By Ashleigh Brilliant   |   March 12, 2020

“It takes a heap of living to make a house a home” is probably the best-remembered line of Edgar Guest – even though – as I’ve often found when my own work is (mis-) quoted – that isn’t exactly what he wrote. The public has an ability to improve upon things it likes, often by shortening them. My best-known epigram, the title of my first book, was copyrighted as “I May Not Be Totally Perfect, But Parts of Me Are Excellent.” But the public didn’t see the need for that “Totally,” and often left it out. And who am I to quarrel with the public?

There are people who earn their livings as critics and reviewers of other people’s work. This may in part be another case of “Those who can, do. Those who can’t, criticize.” But the fact is that even the most gifted creative artists can often benefit from the opinions of other people. Some such artists have married their admirers. The cases of Robert Browning and John Steinbeck come to mind. The acquired spouse may then serve as editor and proof-reader, or (as in my own case) financial manager. My late wife was one of the few people I’ve ever known – in fact, the only one – who actually enjoyed all the paperwork involved in paying taxes.

But, getting back to that “heap of living” – in 1953, Polly Adler published a book called A House is Not a Home. It was about her career as a “Madam,” which of course made the “House” in the title into a House of Prostitution. Edgar Guest, we may surmise, had no such double entendre in mind in his own versified homily – even though the patrons of Polly Adler’s New York establishments were often (no doubt by pure coincidence) referred to as “Guests.”

Of course, other writers have had their own ideas about their preferred houses, and the locations thereof. In 1893, a New Hampshire poet named Sam Walter Foss wrote what became one of the most popular poems of its time. Contrasting himself with those who might choose to live far away from the jostle of their fellow creatures, Foss declared,

Let me live in a house by the side of a road, and be a friend to man.

I must admit that even as a child, when I first heard these sentiments expressed, something about them did not ring true. Why would anyone want to live by the side of a road, with all the traffic rushing by? Of course, mine was a different generation, with roadside noise becoming one of the great plagues of urban life. Today, I need hardly tell you, it is far worse, to the extent that people living in houses beside freeways petition for special walls to diminish the decibels to which, day and night, they are exposed.

Be that as it may, I missed all the metaphorical significance of being “a friend to man.” Today, if you truly want to be a friend to man, you won’t sit in your roadside house, waiting for people in need to come along, but will go out and join some group devoted to the interests of the indigent, or the infirm, or to the welfare of animals, woodlands, or wilderness.

In any case, the modern house has become, in the perhaps unintentionally prophetic words of the great French architectural pioneer, Le Corbusier, “a machine for living in.” If he were writing today, he might wish to substitute the word “computer” for “machine.” With so many of us spending so much less time in our houses, and, even when “in residence” communing so frequently, through various wired and unwired devices with others near and far, we may fairly be said to live on a road which runs through our house.

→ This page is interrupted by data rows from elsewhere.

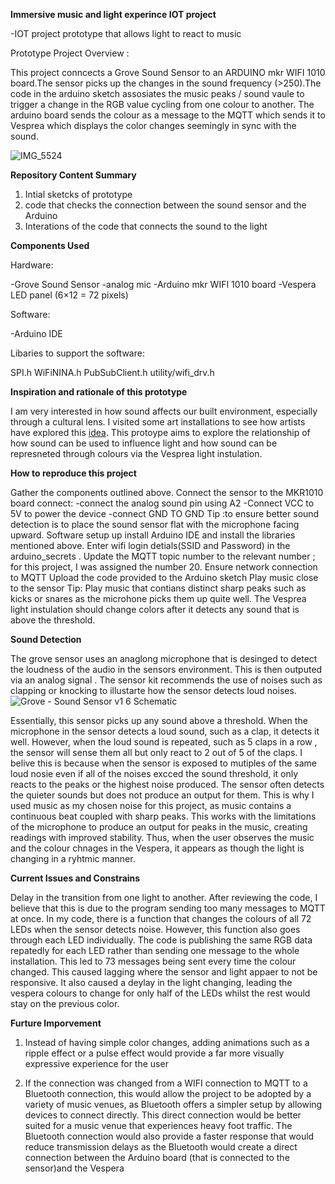 **Immersive music and light experince IOT project** 


-IOT project  prototype that allows light to react to music


 Prototype Project Overview :

 
This project conncects a Grove Sound Sensor to an ARDUINO mkr WIFI 1010 board.The sensor picks up 
the changes in the sound frequency (>250).The code in the arduino sketch assosiates  the music peaks / sound vaule to 
trigger a change in the RGB value cycling from one colour to another. The arduino board sends the colour as a message to the MQTT which sends it to Vesprea which displays the color changes seemingly in sync with the sound.

![IMG_5524](https://github.com/user-attachments/assets/ea4c08bc-0bea-49be-9d45-0beb5f8eb182)

**Repository Content Summary**

1. Intial sketcks of prototype
2. code that checks the connection  between the sound sensor and the Arduino 
3. Interations of the code that connects the sound to the light


**Components Used**

Hardware:

-Grove Sound Sensor -analog mic 
-Arduino mkr WIFI 1010 board
-Vespera LED panel (6×12 = 72 pixels)  

Software:

-Arduino IDE

Libaries  to support the software:


SPI.h
WiFiNINA.h
PubSubClient.h 
utility/wifi_drv.h

**Inspiration and rationale of this prototype**

I am very interested in how sound affects our built environment, especially through a cultural lens. I visited some art installations to see how artists have explored this [idea](https://youtube.com/shorts/BgwDOJD0LtY).
This protoype aims to explore the relationship of how sound can be used to influence light and how sound can be represneted through colours via the Vesprea light instulation.

**How to reproduce this project** 

Gather the components outlined above.
Connect the sensor to the MKR1010 board connect:
-connect the  analog sound pin using A2
-Connect VCC to 5V to power the device 
-connect GND TO GND
Tip :to ensure better sound detection is to place the sound sensor flat with the microphone facing upward.
Software setup up 
install Arduino IDE and install the libraries mentioned above. 
Enter wifi login detials(SSID and Password) in the arduino_secrets .
Update the MQTT topic number to the relevant number ; for this project, I was assigned the number 20.
Ensure network connection to MQTT 
Upload the code provided to the Arduino sketch 
Play music close to  the sensor 
Tip: Play music that contians distinct sharp peaks such as kicks or snares as the microhone picks them up quite well.
The Vesprea light instulation should change colors after it detects any sound that is above the threshold.


**Sound Detection**


The grove sensor uses an anaglong microphone that is desinged  to detect the loudness of the audio in the sensors environment. This is then outputed via an analog signal . The sensor kit recommends the use of noises such as clapping or knocking to illustarte how the sensor detects loud noises.
![Grove - Sound Sensor v1 6 Schematic](https://github.com/user-attachments/assets/501d5230-80c3-4c43-87f4-45274247b81d)

Essentially, this sensor picks up any sound above a threshold.  When the microphone in the sensor detects a loud sound, such as a clap, it detects it well. However, when the loud sound is repeated, such as 5 claps in a row , the sensor will sense them all but only react to 2 out of 5 of the claps.  I belive this is because when the sensor is exposed to mutiples of the same loud nosie even if all of the noises excced the sound threshold, it only reacts to the peaks or the highest noise produced. The sensor often detects the quieter sounds but does not produce an output for them. 
This is why I used music as my chosen noise for this project, as music contains a continuous beat coupled with  sharp peaks. This works with the limitations of the microphone to produce an output for peaks in the music, creating readings with improved stability. Thus, when the user observes the music and  the colour chnages in the Vespera, it appears as though the light is changing in a ryhtmic manner.



**Current Issues and Constrains**

 Delay in the transition from one light to another. 
 After reviewing the code, I believe that this is due to the program sending too many messages to MQTT at once. In my code, there is a function that changes the colours of all 72 LEDs when the sensor detects noise. However, this function also  goes through each LED individually. The code is publishing the same RGB data repatedly for each LED rather than sending one message to the whole installation. This led to 73 messages being sent every time the colour changed. This caused lagging where the sensor and light appaer to not be responsive. It also caused  a deylay in the light changing, leading the vespera  colours to change for only half of the LEDs whilst the rest would stay on the previous color. 

**Furture Imporvement**
1. Instead of having simple color changes, adding animations such as a ripple effect or a pulse effect would provide a far more visually expressive experience for the user
   
2. If the connection was changed from a WIFI connection to MQTT to a Bluetooth connection, this would allow the project to be adopted by a variety of music venues, as Bluetooth offers a simpler setup  by allowing devices to connect directly. This direct connection would be better suited for a music venue that experiences heavy foot traffic. The Bluetooth connection would also provide a faster response that would reduce transmission delays as the Bluetooth would create a direct connection between the Arduino board (that is connected to the sensor)and the Vespera




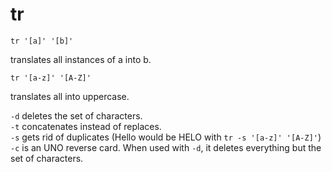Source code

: # tr

	tr '[a]' '[b]'

translates all instances of a into b.

	tr '[a-z]' '[A-Z]'
translates all into uppercase.

`-d` deletes the set of characters.  
`-t` concatenates instead of replaces.  
`-s` gets rid of duplicates (Hello would be HELO with
`tr -s '[a-z]' '[A-Z]'`)  
`-c` is an UNO reverse card. When used with `-d`, it deletes
everything but the set of characters.

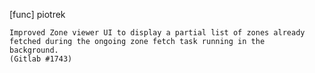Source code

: [func] piotrek

    Improved Zone viewer UI to display a partial list of zones already
    fetched during the ongoing zone fetch task running in the
    background.
    (Gitlab #1743)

And where do igloos and wigwams, grass shacks and sampans, log cabins and tin-roofed shanties, fit into the grand scheme of housing as we have seen it develop on our planet? The one most common feature seems to be shelter – protection from the elements, from intruders and other malevolent forces. In Sam Foss’s neighborhood, it was shelter from loneliness. In Edgar Guest’s domicile, it was not the structure that mattered, but everything that happened within it over time.

But, when you come right down to it, Polly Adler had the right idea: a house is not a home until you can get the police to leave you alone – and if possible, become your clients.